** Opening DATASET RECORDS block **
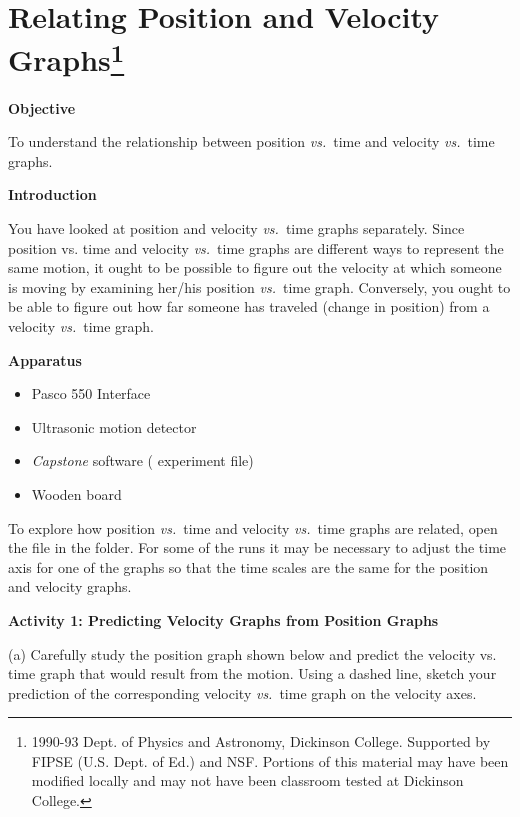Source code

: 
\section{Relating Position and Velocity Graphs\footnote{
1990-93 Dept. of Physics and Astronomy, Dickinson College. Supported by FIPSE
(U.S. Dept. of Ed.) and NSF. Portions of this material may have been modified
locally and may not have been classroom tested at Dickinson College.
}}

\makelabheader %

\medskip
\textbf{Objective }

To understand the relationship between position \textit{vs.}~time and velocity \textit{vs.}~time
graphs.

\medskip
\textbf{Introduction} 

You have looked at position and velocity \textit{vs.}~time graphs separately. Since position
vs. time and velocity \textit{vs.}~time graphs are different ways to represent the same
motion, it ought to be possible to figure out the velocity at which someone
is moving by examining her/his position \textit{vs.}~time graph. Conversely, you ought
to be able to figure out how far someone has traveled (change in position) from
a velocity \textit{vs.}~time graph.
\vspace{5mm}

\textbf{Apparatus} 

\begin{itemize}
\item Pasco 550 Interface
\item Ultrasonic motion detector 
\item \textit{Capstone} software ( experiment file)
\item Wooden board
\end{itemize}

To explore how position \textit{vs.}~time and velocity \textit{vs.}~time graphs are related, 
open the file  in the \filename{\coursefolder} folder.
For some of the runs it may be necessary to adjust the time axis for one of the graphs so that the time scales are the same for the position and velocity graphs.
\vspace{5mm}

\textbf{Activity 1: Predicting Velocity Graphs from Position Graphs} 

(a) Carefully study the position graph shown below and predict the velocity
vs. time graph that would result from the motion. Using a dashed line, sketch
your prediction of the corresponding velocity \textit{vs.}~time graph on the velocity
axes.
** Closing DATASET RECORDS block **
** Opening DATASET RECORDS block **
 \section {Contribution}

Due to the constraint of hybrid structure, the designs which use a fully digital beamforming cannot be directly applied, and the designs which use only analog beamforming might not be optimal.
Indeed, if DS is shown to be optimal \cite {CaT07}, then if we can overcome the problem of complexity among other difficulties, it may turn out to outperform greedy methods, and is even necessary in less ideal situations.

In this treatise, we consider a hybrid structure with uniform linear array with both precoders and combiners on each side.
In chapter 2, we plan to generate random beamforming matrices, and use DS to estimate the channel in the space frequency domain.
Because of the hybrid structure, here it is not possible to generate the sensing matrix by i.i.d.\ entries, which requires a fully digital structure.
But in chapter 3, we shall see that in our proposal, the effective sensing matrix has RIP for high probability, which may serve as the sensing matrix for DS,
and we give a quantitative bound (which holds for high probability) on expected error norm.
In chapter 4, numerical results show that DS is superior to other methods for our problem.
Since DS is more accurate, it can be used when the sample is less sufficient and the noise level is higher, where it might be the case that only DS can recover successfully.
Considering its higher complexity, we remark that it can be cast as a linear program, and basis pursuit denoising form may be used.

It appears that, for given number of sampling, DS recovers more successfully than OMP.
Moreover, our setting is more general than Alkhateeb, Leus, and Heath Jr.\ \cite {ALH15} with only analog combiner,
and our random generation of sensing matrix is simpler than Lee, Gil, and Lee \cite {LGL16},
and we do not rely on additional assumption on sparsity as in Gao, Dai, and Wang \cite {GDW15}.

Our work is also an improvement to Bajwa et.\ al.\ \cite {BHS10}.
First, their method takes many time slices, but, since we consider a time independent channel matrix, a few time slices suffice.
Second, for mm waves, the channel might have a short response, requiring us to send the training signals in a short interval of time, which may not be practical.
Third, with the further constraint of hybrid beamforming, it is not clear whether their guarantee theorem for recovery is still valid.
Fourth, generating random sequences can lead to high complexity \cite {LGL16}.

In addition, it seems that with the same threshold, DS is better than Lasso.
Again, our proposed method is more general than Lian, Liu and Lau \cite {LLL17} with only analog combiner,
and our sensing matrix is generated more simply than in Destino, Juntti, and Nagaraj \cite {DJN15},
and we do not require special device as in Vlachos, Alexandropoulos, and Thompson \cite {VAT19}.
** Closing DATASET RECORDS block **
§ EXERCISE INSTRUCTIONS:
Reprint exactly the lines above that start at the one with "Third, with the" and end at the one with "and we do not require", keeping both and adding none.

§ EXPECTED ANSWER:
Third, with the further constraint of hybrid beamforming, it is not clear whether their guarantee theorem for recovery is still valid.
Fourth, generating random sequences can lead to high complexity \cite {LGL16}.

In addition, it seems that with the same threshold, DS is better than Lasso.
Again, our proposed method is more general than Lian, Liu and Lau \cite {LLL17} with only analog combiner,
and our sensing matrix is generated more simply than in Destino, Juntti, and Nagaraj \cite {DJN15},
and we do not require special device as in Vlachos, Alexandropoulos, and Thompson \cite {VAT19}.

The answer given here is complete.